There is Torah — what we should do, how we should be. Then there is the reality of being a human. If you’re a human with real problems and character defects, remember that everyone else is too. “I’m shomer mitzvos,” really means: “I’m keeping mitzvos as well as I can at my current emotional/physical/spiritual state of being — and that means I might behave very badly sometimes and/or wear the clothes but act like a bozo.”
Dial back the flying freak flag.
You were warned by the title — I’m being not politically correct: Like it or not, community customs of dress and external behavior help to maintain the identity of a community. Remember that you’re joining us because you like (to some extent) that we’re distinctly different from other communities and mainstream society.
Is it shallow? Doesn’t it matter more “what kind of a person you are”, how well you keep the mitzvos ben adam lchavero? That’s beside the point — I’m not talking about your relationship with G-d; I’m talking about fitting in. Firemen wear fireman uniforms. Athletes wear the jerseys of their teams. You know who is a flight attendant on your airplane because she is wearing a uniform and behaving like a flight attendant. If you want to integrate into a charedi community, you’re taking on a full-time job that comes with a uniform.

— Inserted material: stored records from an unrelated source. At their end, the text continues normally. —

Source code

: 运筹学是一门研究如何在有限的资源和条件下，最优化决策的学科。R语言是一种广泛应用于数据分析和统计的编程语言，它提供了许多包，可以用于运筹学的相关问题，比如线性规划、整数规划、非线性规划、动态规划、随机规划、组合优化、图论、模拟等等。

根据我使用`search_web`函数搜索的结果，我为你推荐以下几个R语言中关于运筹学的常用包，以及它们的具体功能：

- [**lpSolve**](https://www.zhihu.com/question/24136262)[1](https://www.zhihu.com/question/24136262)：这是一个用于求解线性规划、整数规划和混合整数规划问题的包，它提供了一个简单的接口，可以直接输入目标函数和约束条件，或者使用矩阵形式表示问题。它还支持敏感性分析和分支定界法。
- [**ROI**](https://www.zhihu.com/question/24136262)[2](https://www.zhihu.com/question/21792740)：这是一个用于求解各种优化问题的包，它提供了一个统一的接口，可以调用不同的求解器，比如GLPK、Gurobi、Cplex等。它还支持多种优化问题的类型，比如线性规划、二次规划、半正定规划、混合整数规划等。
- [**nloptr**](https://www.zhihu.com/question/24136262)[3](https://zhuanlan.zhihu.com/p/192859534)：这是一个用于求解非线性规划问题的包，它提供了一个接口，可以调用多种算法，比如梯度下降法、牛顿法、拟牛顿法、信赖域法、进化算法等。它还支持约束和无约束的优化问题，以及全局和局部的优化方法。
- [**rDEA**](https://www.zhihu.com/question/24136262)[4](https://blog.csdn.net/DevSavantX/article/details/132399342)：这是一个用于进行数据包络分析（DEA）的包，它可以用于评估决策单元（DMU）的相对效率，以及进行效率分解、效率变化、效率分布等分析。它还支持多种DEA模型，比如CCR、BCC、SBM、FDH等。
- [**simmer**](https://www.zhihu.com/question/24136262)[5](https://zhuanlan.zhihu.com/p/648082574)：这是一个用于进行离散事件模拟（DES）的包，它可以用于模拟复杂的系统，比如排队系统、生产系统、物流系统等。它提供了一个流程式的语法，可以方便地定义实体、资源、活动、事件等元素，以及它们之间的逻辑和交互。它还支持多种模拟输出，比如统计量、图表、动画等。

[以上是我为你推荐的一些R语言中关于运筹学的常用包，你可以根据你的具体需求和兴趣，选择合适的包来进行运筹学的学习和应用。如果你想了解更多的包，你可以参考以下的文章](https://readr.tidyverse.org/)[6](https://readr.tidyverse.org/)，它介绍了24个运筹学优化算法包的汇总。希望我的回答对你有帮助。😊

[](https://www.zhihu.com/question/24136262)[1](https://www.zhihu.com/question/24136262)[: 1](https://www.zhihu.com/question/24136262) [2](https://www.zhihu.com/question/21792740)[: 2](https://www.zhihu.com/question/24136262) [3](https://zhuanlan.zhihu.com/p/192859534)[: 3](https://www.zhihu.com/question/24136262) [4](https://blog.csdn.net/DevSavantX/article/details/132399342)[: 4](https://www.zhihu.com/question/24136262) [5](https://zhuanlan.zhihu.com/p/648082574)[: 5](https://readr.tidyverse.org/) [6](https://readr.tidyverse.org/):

Don’t equivocate on this one. If some people in said community dress trendy and others dress conservatively, then dress conservatively. As I started dressing more and more stodgily, it went from people tepidly saying to me, “Who are you? Where are you from?” to women who I don’t know speaking to me as if they know me. What I say is especially true if you come from way, way out there and some of your mannerisms or physical attributes cannot be changed.
Make your cozy.
A long-term New Yorker told me once, “In New York, you make your cozy.” She meant that the way you deal with the threat of anonymity and isolation among throngs of strangers in this overwhelming city is to carve out a comfortable little niche for yourself. Making a tight group of good friends will give you roots to branch out from. You need protectzia and a support network. You need to know people and be known by people in order to fit in, so make your cozy one person at a time and build from there. This takes years, and you have to be very active in your efforts. Not everyone you try to befriend will want to be your friend. In the words of a very good screenwriter: “Well sugar-booger, you’re just gonna have to suck up and deal.”
It takes a good three years to integrate into a new community — any community. Be patient. Grow a thicker skin. I didn’t come here because I thought people would take me in. I came because I am a person who really needed/needs G-d in her life. I’m a Jew so I went the way of hardcore Judaism. It isn’t always about being immediately welcomed.
Take Advantage of Being Jaded
I, for one, am jaded. It’s not like I got through the secular world unscathed or without seeing the worst in people. I majored in Women’s Studies and got to learn about things like the historical use of sexual violence against women as a tool of war. Nothing really surprises me anymore when it comes to evil and idiocy, including among Jews. We should know better than to act hideously, but there are people who will always do so — in every community, in every country, whether they are Jewish or goyish. I’m not throwing out the baby with the bathwater.